Pronunciation

Effective techniques to guide ElevenLabs AI to achieve the correct pronunciation.

Phoneme Tags

This feature is currently only supported by the “Turbo v2” and “Eleven English v1” models

In certain instances, you may want the model to pronounce a word, name, or phrase in a specific way. Pronunciation can be specified using standardised pronunciation alphabets. Currently we support the International Phonetic Alphabet (IPA) and the CMU Arpabet. Pronunciations are specified by wrapping words using the Speech Synthesis Markup Language (SSML) phoneme tag.

To use this feature as part of your text prompt, you need to wrap the desired word or phrase in the phoneme tag. In each case, replace "your-IPA-Pronunciation-here" or "your-CMU-pronunciation-here" with your desired IPA or CMU Arpabet pronunciation:

<phoneme alphabet="ipa" ph="your-IPA-Pronunciation-here">word</phoneme>.

<phoneme alphabet="cmu-arpabet" ph="your-CMU-pronunciation-here">word</phoneme>

An example for IPA:

<phoneme alphabet="ipa" ph="ˈæktʃuəli">actually</phoneme>

An example for CMU Arpabet:

<phoneme alphabet="cmu-arpabet" ph="AE K CH UW AH L IY">actually</phoneme>

It is important to note that this only works per word.

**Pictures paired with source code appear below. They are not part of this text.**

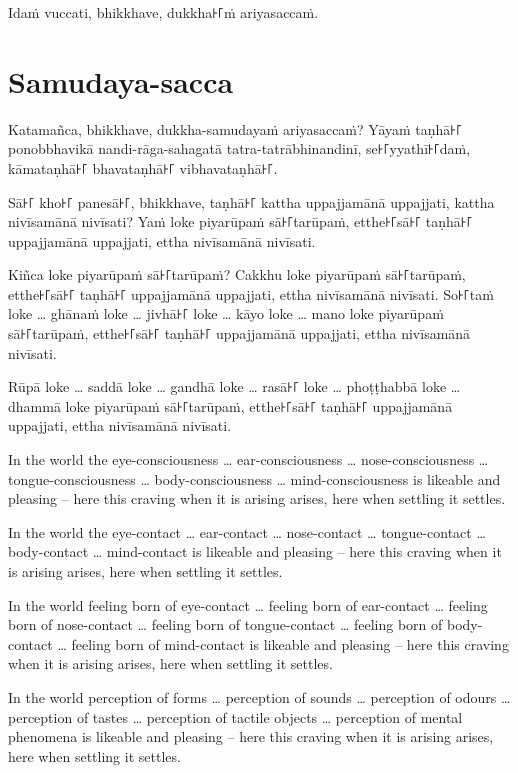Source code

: Idaṁ vuccati, bhikkhave, dukkha꜔꜒ṁ ariyasaccaṁ.

\section*{Samudaya-sacca}

Katamañca, bhikkhave, dukkha-samudayaṁ ariyasaccaṁ? Yāyaṁ taṇhā꜔꜒ ponobbhavikā
nandi-rāga-sahagatā tatra-tatrābhinandinī, se꜔꜒yyathī꜔꜒daṁ, kāmataṇhā꜔꜒ bhavataṇhā꜔꜒
vibhavataṇhā꜔꜒.

Sā꜔꜒ kho꜔꜒ panesā꜔꜒, bhikkhave, taṇhā꜔꜒ kattha uppajjamānā uppajjati, kattha nivīsamānā
nivīsati? Yaṁ loke piyarūpaṁ sā꜔꜒tarūpaṁ, etthe꜔꜒sā꜔꜒ taṇhā꜔꜒ uppajjamānā uppajjati,
ettha nivīsamānā nivīsati.

\enlargethispage{\baselineskip}

Kiñca loke piyarūpaṁ sā꜔꜒tarūpaṁ? Cakkhu loke piyarūpaṁ sā꜔꜒tarūpaṁ, etthe꜔꜒sā꜔꜒ taṇhā꜔꜒
uppajjamānā uppajjati, ettha nivīsamānā nivīsati. So꜔꜒taṁ loke
\ldots{} ghānaṁ loke \ldots{} jivhā꜔꜒ loke \ldots{} kāyo loke \ldots{} mano loke
piyarūpaṁ sā꜔꜒tarūpaṁ, etthe꜔꜒sā꜔꜒ taṇhā꜔꜒ uppajjamānā uppajjati, ettha nivīsamānā
nivīsati.

Rūpā loke \ldots{} saddā loke \ldots{} gandhā loke \ldots{} rasā꜔꜒ loke \ldots{}
phoṭṭhabbā loke \ldots{} dhammā loke piyarūpaṁ sā꜔꜒tarūpaṁ, etthe꜔꜒sā꜔꜒ taṇhā꜔꜒
uppajjamānā uppajjati, ettha nivīsamānā nivīsati.

\englishPage

In the world the eye-consciousness \ldots{} ear-consciousness \ldots{} nose-consciousness
 \ldots{} tongue-consciousness \ldots{} body-consciousness \ldots{} mind-consciousness is likeable
and pleasing -- here this craving when it is arising arises, here when settling
it settles.

In the world the eye-contact \ldots{} ear-contact \ldots{} nose-contact \ldots{}
tongue-contact \ldots{} body-contact \ldots{} mind-contact is likeable and
pleasing -- here this craving when it is arising arises, here when settling it
settles.

In the world feeling born of eye-contact \ldots{} feeling born of ear-contact
\ldots{} feeling born of nose-contact \ldots{} feeling born of tongue-contact
\ldots{} feeling born of body-contact \ldots{} feeling born of mind-contact is
likeable and pleasing -- here this craving when it is arising arises, here when
settling it settles.

In the world perception of forms \ldots{} perception of sounds \ldots{}
perception of odours \ldots{} perception of tastes \ldots{} perception of
tactile objects \ldots{} perception of mental phenomena is likeable and pleasing
-- here this craving when it is arising arises, here when settling it settles.

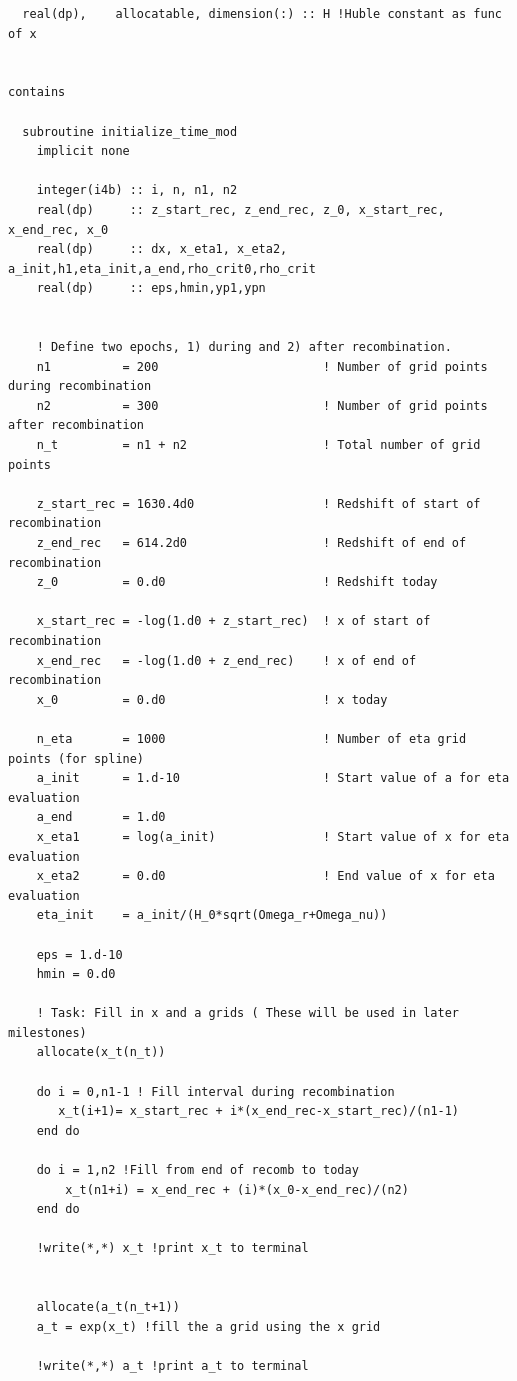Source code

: \documentclass{aa}   %
\begin{document}
\begin{verbatim}
  real(dp),    allocatable, dimension(:) :: H !Huble constant as func of x


contains

  subroutine initialize_time_mod
    implicit none

    integer(i4b) :: i, n, n1, n2
    real(dp)     :: z_start_rec, z_end_rec, z_0, x_start_rec, x_end_rec, x_0
    real(dp)     :: dx, x_eta1, x_eta2, a_init,h1,eta_init,a_end,rho_crit0,rho_crit
    real(dp)     :: eps,hmin,yp1,ypn


    ! Define two epochs, 1) during and 2) after recombination.
    n1          = 200                       ! Number of grid points during recombination
    n2          = 300                       ! Number of grid points after recombination
    n_t         = n1 + n2                   ! Total number of grid points

    z_start_rec = 1630.4d0                  ! Redshift of start of recombination
    z_end_rec   = 614.2d0                   ! Redshift of end of recombination
    z_0         = 0.d0                      ! Redshift today

    x_start_rec = -log(1.d0 + z_start_rec)  ! x of start of recombination
    x_end_rec   = -log(1.d0 + z_end_rec)    ! x of end of recombination
    x_0         = 0.d0                      ! x today
    
    n_eta       = 1000                      ! Number of eta grid points (for spline)
    a_init      = 1.d-10                    ! Start value of a for eta evaluation
    a_end       = 1.d0
    x_eta1      = log(a_init)               ! Start value of x for eta evaluation
    x_eta2      = 0.d0                      ! End value of x for eta evaluation
    eta_init    = a_init/(H_0*sqrt(Omega_r+Omega_nu))

    eps = 1.d-10
    hmin = 0.d0

    ! Task: Fill in x and a grids ( These will be used in later milestones)
    allocate(x_t(n_t))

    do i = 0,n1-1 ! Fill interval during recombination
       x_t(i+1)= x_start_rec + i*(x_end_rec-x_start_rec)/(n1-1)
    end do

    do i = 1,n2 !Fill from end of recomb to today
        x_t(n1+i) = x_end_rec + (i)*(x_0-x_end_rec)/(n2)
    end do

    !write(*,*) x_t !print x_t to terminal


    allocate(a_t(n_t+1))
    a_t = exp(x_t) !fill the a grid using the x grid

    !write(*,*) a_t !print a_t to terminal



\end{verbatim}
\end{document}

Meaning that if you, for example, have a name with a first and last name that you want to be pronounced a certain way, you will have to create the pronunciation for each word individually.

English is a lexical stress language, which means that within multi-syllable words, some syllables are emphasized more than others. The relative salience of each syllable is crucial for proper pronunciation and meaning distinctions. So, it is very important to remember to include the lexical stress when writing both IPA and ARPAbet as otherwise, the outcome might not be optimal.

Take the word “talon”, for example.

Incorrect:

<phoneme alphabet="cmu-arpabet" ph="T AE L AH N">talon</phoneme>

Correct:

<phoneme alphabet="cmu-arpabet" ph="T AE1 L AH0 N">talon</phoneme>

The first example might switch between putting the primary emphasis on AE and AH, while the second example will always be pronounced reliably with the emphasis on AE and no stress on AH.

If you write it as:

<phoneme alphabet="cmu-arpabet" ph="T AE0 L AH1 N">talon</phoneme>

It will always put emphasis on AH instead of AE.

With the current implementation, we recommend using the CMU ARPAbet as it seems to be a bit more consistent and predictable with the current iteration of AI models. Some people get excellent results with IPA, but we have noticed that ARPAbet seems to work better with the current AI and be more consistent for a lot of users. However, we are working on improving this.

Alternatives

Because phoneme tags are only supported by the Turbo v2 and English v1 models, if you’re using the Multilingual v2, Turbo v2.5 or Flash models, you might need to try alternative methods to get the desired pronunciation for a word. You can find an alternative spelling and write a word more phonetically. You can also employ various tricks such as capital letters, dashes, apostrophes, or even single quotation marks around a single letter or letters.

As an example, a word like “trapezii” could be spelt “trapezIi” to put more emphasis on the “ii” of the word.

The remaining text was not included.